Britain’s Queen Elizabeth declared the London Olympics open after playing a cameo role in a dizzying ceremony designed to highlight the grandeur and eccentricities of the nation that invented modern sport. Children’s voices intertwining from the four corners of her United Kingdom ushered in an exuberant historical pageant of meadows, smokestacks and digital wizardry before an audience of 60,000 in the Olympic Stadium and a probable billion television viewers around the globe.
“In a sense, the Olympic Games are coming home tonight,” IOC President Jacques Rogge told the crowd. “This great, sports-loving country is widely recognised as the birthplace of modern sport.”
New Zealand Herald
The Queen and James Bond gave the London Olympics a royal entrance like no other in an opening ceremony that rolled to the rock of the Beatles, the Stones and The Who.
And the creative genius of Danny Boyle spliced it all together.
Brilliant.

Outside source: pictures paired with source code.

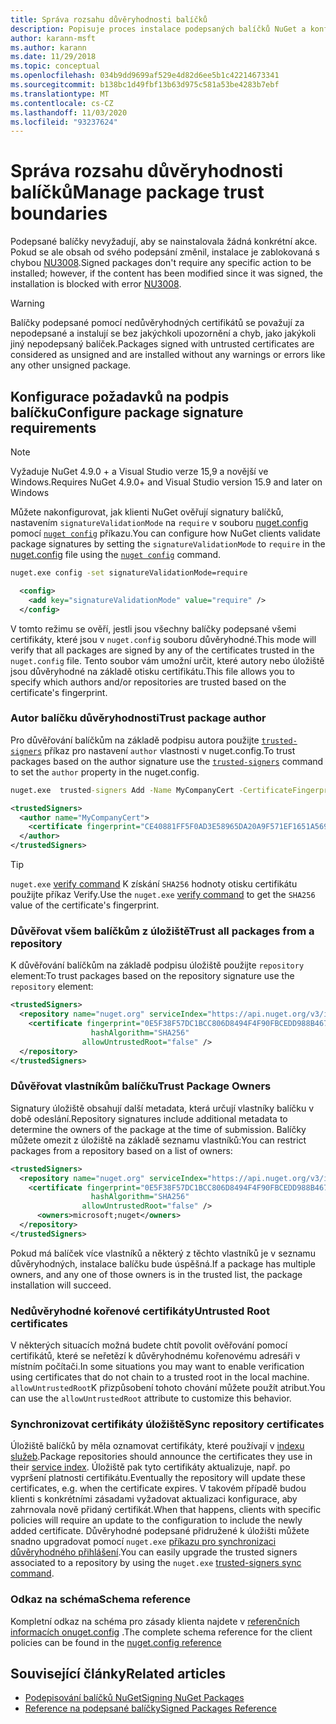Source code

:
 ```yaml
---
title: Správa rozsahu důvěryhodnosti balíčků
description: Popisuje proces instalace podepsaných balíčků NuGet a konfigurace nastavení důvěryhodnosti podpisu balíčku.
author: karann-msft
ms.author: karann
ms.date: 11/29/2018
ms.topic: conceptual
ms.openlocfilehash: 034b9dd9699af529e4d82d6ee5b1c42214673341
ms.sourcegitcommit: b138bc1d49fbf13b63d975c581a53be4283b7ebf
ms.translationtype: MT
ms.contentlocale: cs-CZ
ms.lasthandoff: 11/03/2020
ms.locfileid: "93237624"
---
```

# <a name="manage-package-trust-boundaries"></a><span data-ttu-id="bfe05-103">Správa rozsahu důvěryhodnosti balíčků</span><span class="sxs-lookup"><span data-stu-id="bfe05-103">Manage package trust boundaries</span></span>

<span data-ttu-id="bfe05-104">Podepsané balíčky nevyžadují, aby se nainstalovala žádná konkrétní akce. Pokud se ale obsah od svého podepsání změnil, instalace je zablokovaná s chybou [NU3008](../reference/errors-and-warnings/NU3008.md).</span><span class="sxs-lookup"><span data-stu-id="bfe05-104">Signed packages don't require any specific action to be installed; however, if the content has been modified since it was signed, the installation is blocked with error [NU3008](../reference/errors-and-warnings/NU3008.md).</span></span>

> [!Warning]
> <span data-ttu-id="bfe05-105">Balíčky podepsané pomocí nedůvěryhodných certifikátů se považují za nepodepsané a instalují se bez jakýchkoli upozornění a chyb, jako jakýkoli jiný nepodepsaný balíček.</span><span class="sxs-lookup"><span data-stu-id="bfe05-105">Packages signed with untrusted certificates are considered as unsigned and are installed without any warnings or errors like any other unsigned package.</span></span>

## <a name="configure-package-signature-requirements"></a><span data-ttu-id="bfe05-106">Konfigurace požadavků na podpis balíčku</span><span class="sxs-lookup"><span data-stu-id="bfe05-106">Configure package signature requirements</span></span>

> [!Note]
> <span data-ttu-id="bfe05-107">Vyžaduje NuGet 4.9.0 + a Visual Studio verze 15,9 a novější ve Windows.</span><span class="sxs-lookup"><span data-stu-id="bfe05-107">Requires NuGet 4.9.0+ and Visual Studio version 15.9 and later on Windows</span></span>

<span data-ttu-id="bfe05-108">Můžete nakonfigurovat, jak klienti NuGet ověřují signatury balíčků, nastavením `signatureValidationMode` na `require` v souboru [nuget.config](../reference/nuget-config-file.md) pomocí [`nuget config`](../reference/cli-reference/cli-ref-config.md) příkazu.</span><span class="sxs-lookup"><span data-stu-id="bfe05-108">You can configure how NuGet clients validate package signatures by setting the `signatureValidationMode` to `require` in the [nuget.config](../reference/nuget-config-file.md) file using the [`nuget config`](../reference/cli-reference/cli-ref-config.md) command.</span></span>

```cmd
nuget.exe config -set signatureValidationMode=require
```

```xml
  <config>
    <add key="signatureValidationMode" value="require" />
  </config>
```

<span data-ttu-id="bfe05-109">V tomto režimu se ověří, jestli jsou všechny balíčky podepsané všemi certifikáty, které jsou v `nuget.config` souboru důvěryhodné.</span><span class="sxs-lookup"><span data-stu-id="bfe05-109">This mode will verify that all packages are signed by any of the certificates trusted in the `nuget.config` file.</span></span> <span data-ttu-id="bfe05-110">Tento soubor vám umožní určit, které autory nebo úložiště jsou důvěryhodné na základě otisku certifikátu.</span><span class="sxs-lookup"><span data-stu-id="bfe05-110">This file allows you to specify which authors and/or repositories are trusted based on the certificate's fingerprint.</span></span>

### <a name="trust-package-author"></a><span data-ttu-id="bfe05-111">Autor balíčku důvěryhodnosti</span><span class="sxs-lookup"><span data-stu-id="bfe05-111">Trust package author</span></span>

<span data-ttu-id="bfe05-112">Pro důvěřování balíčkům na základě podpisu autora použijte [`trusted-signers`](../reference/cli-reference/cli-ref-trusted-signers.md) příkaz pro nastavení `author` vlastnosti v nuget.config.</span><span class="sxs-lookup"><span data-stu-id="bfe05-112">To trust packages based on the author signature use the [`trusted-signers`](../reference/cli-reference/cli-ref-trusted-signers.md) command to set the `author` property in the nuget.config.</span></span>

```cmd
nuget.exe  trusted-signers Add -Name MyCompanyCert -CertificateFingerprint CE40881FF5F0AD3E58965DA20A9F571EF1651A56933748E1BF1C99E537C4E039 -FingerprintAlgorithm SHA256
```

```xml
<trustedSigners>
  <author name="MyCompanyCert">
    <certificate fingerprint="CE40881FF5F0AD3E58965DA20A9F571EF1651A56933748E1BF1C99E537C4E039" hashAlgorithm="SHA256" allowUntrustedRoot="false" />
  </author>
</trustedSigners>
```

>[!TIP]
><span data-ttu-id="bfe05-113">`nuget.exe` [verify command](../reference/cli-reference/cli-ref-verify.md) K získání `SHA256` hodnoty otisku certifikátu použijte příkaz Verify.</span><span class="sxs-lookup"><span data-stu-id="bfe05-113">Use the `nuget.exe` [verify command](../reference/cli-reference/cli-ref-verify.md) to get the `SHA256` value of the certificate's fingerprint.</span></span>


### <a name="trust-all-packages-from-a-repository"></a><span data-ttu-id="bfe05-114">Důvěřovat všem balíčkům z úložiště</span><span class="sxs-lookup"><span data-stu-id="bfe05-114">Trust all packages from a repository</span></span>

<span data-ttu-id="bfe05-115">K důvěřování balíčkům na základě podpisu úložiště použijte `repository` element:</span><span class="sxs-lookup"><span data-stu-id="bfe05-115">To trust packages based on the repository signature use the `repository` element:</span></span>

```xml
<trustedSigners>  
  <repository name="nuget.org" serviceIndex="https://api.nuget.org/v3/index.json">
    <certificate fingerprint="0E5F38F57DC1BCC806D8494F4F90FBCEDD988B4676070...." 
                  hashAlgorithm="SHA256" 
                allowUntrustedRoot="false" />
  </repository>
</trustedSigners>
```

### <a name="trust-package-owners"></a><span data-ttu-id="bfe05-116">Důvěřovat vlastníkům balíčku</span><span class="sxs-lookup"><span data-stu-id="bfe05-116">Trust Package Owners</span></span>

<span data-ttu-id="bfe05-117">Signatury úložiště obsahují další metadata, která určují vlastníky balíčku v době odeslání.</span><span class="sxs-lookup"><span data-stu-id="bfe05-117">Repository signatures include additional metadata to determine the owners of the package at the time of submission.</span></span> <span data-ttu-id="bfe05-118">Balíčky můžete omezit z úložiště na základě seznamu vlastníků:</span><span class="sxs-lookup"><span data-stu-id="bfe05-118">You can restrict packages from a repository based on a list of owners:</span></span>

```xml
<trustedSigners>  
  <repository name="nuget.org" serviceIndex="https://api.nuget.org/v3/index.json">
    <certificate fingerprint="0E5F38F57DC1BCC806D8494F4F90FBCEDD988B4676070...." 
                  hashAlgorithm="SHA256" 
                allowUntrustedRoot="false" />
      <owners>microsoft;nuget</owners>
  </repository>
</trustedSigners>
```

<span data-ttu-id="bfe05-119">Pokud má balíček více vlastníků a některý z těchto vlastníků je v seznamu důvěryhodných, instalace balíčku bude úspěšná.</span><span class="sxs-lookup"><span data-stu-id="bfe05-119">If a package has multiple owners, and any one of those owners is in the trusted list, the package installation will succeed.</span></span>

### <a name="untrusted-root-certificates"></a><span data-ttu-id="bfe05-120">Nedůvěryhodné kořenové certifikáty</span><span class="sxs-lookup"><span data-stu-id="bfe05-120">Untrusted Root certificates</span></span>

<span data-ttu-id="bfe05-121">V některých situacích možná budete chtít povolit ověřování pomocí certifikátů, které se neřetězí k důvěryhodnému kořenovému adresáři v místním počítači.</span><span class="sxs-lookup"><span data-stu-id="bfe05-121">In some situations you may want to enable verification using certificates that do not chain to a trusted root in the local machine.</span></span> <span data-ttu-id="bfe05-122">`allowUntrustedRoot`K přizpůsobení tohoto chování můžete použít atribut.</span><span class="sxs-lookup"><span data-stu-id="bfe05-122">You can use the `allowUntrustedRoot` attribute to customize this behavior.</span></span>

### <a name="sync-repository-certificates"></a><span data-ttu-id="bfe05-123">Synchronizovat certifikáty úložiště</span><span class="sxs-lookup"><span data-stu-id="bfe05-123">Sync repository certificates</span></span>

<span data-ttu-id="bfe05-124">Úložiště balíčků by měla oznamovat certifikáty, které používají v [indexu služeb](../api/service-index.md).</span><span class="sxs-lookup"><span data-stu-id="bfe05-124">Package repositories should announce the certificates they use in their [service index](../api/service-index.md).</span></span> <span data-ttu-id="bfe05-125">Úložiště pak tyto certifikáty aktualizuje, např. po vypršení platnosti certifikátu.</span><span class="sxs-lookup"><span data-stu-id="bfe05-125">Eventually the repository will update these certificates, e.g. when the certificate expires.</span></span> <span data-ttu-id="bfe05-126">V takovém případě budou klienti s konkrétními zásadami vyžadovat aktualizaci konfigurace, aby zahrnovala nově přidaný certifikát.</span><span class="sxs-lookup"><span data-stu-id="bfe05-126">When that happens, clients with specific policies will require an update to the configuration to include the newly added certificate.</span></span> <span data-ttu-id="bfe05-127">Důvěryhodné podepsané přidružené k úložišti můžete snadno upgradovat pomocí `nuget.exe` [příkazu pro synchronizaci důvěryhodného přihlášení](../reference/cli-reference/cli-ref-trusted-signers.md#nuget-trusted-signers-sync--name-name).</span><span class="sxs-lookup"><span data-stu-id="bfe05-127">You can easily upgrade the trusted signers associated to a repository by using the `nuget.exe` [trusted-signers sync command](../reference/cli-reference/cli-ref-trusted-signers.md#nuget-trusted-signers-sync--name-name).</span></span>

### <a name="schema-reference"></a><span data-ttu-id="bfe05-128">Odkaz na schéma</span><span class="sxs-lookup"><span data-stu-id="bfe05-128">Schema reference</span></span>

<span data-ttu-id="bfe05-129">Kompletní odkaz na schéma pro zásady klienta najdete v [referenčních informacích onuget.config](../reference/nuget-config-file.md#trustedsigners-section) .</span><span class="sxs-lookup"><span data-stu-id="bfe05-129">The complete schema reference for the client policies can be found in the [nuget.config reference](../reference/nuget-config-file.md#trustedsigners-section)</span></span>

## <a name="related-articles"></a><span data-ttu-id="bfe05-130">Související články</span><span class="sxs-lookup"><span data-stu-id="bfe05-130">Related articles</span></span>

- [<span data-ttu-id="bfe05-131">Podepisování balíčků NuGet</span><span class="sxs-lookup"><span data-stu-id="bfe05-131">Signing NuGet Packages</span></span>](../create-packages/Sign-a-Package.md)
- [<span data-ttu-id="bfe05-132">Reference na podepsané balíčky</span><span class="sxs-lookup"><span data-stu-id="bfe05-132">Signed Packages Reference</span></span>](../reference/Signed-Packages-Reference.md)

Cheeky, too. The highlight of the Oscar-winning director’s $42 million show was pure movie magic, using trickery to make it seem that Britain’s beloved 86-year-old Queen Elizabeth II had parachuted into the stadium with the nation’s most famous spy.
Boyle sprang a giant surprise and picked seven teenage athletes for the supreme honour of igniting the Olympic cauldron. Together, they touched flaming torches to trumpet-like tubes that spread into a ring of fire.
The flames rose skyward and joined elegantly together to form the cauldron. Fireworks erupted over the stadium to music from Pink Floyd. With a singalong of Hey Jude, Beatle Paul McCartney closed a show that ran 45 minutes beyond its scheduled three hours.
The Sun Times in Ontario (Thane Burnett)
Dear world — what a bloody hangover. I spent Friday night with a billion friends or so. It felt like an evening at a very crowded pub — and the barkeep may have been doubling up my drinks.
While I’m groggy, I think I’ve seen the most chaotic – but possibly greatest – entertainment event of my generation.
And it included the best Olympic “porky pie” ever warmly shared during any opening ceremony — the Queen stunt double sky diving in with a James Bond close behind.
A king’s ransom – or rather a Queen’s purse – was spent on putting on the best torch lighting ceremony in the history of forever.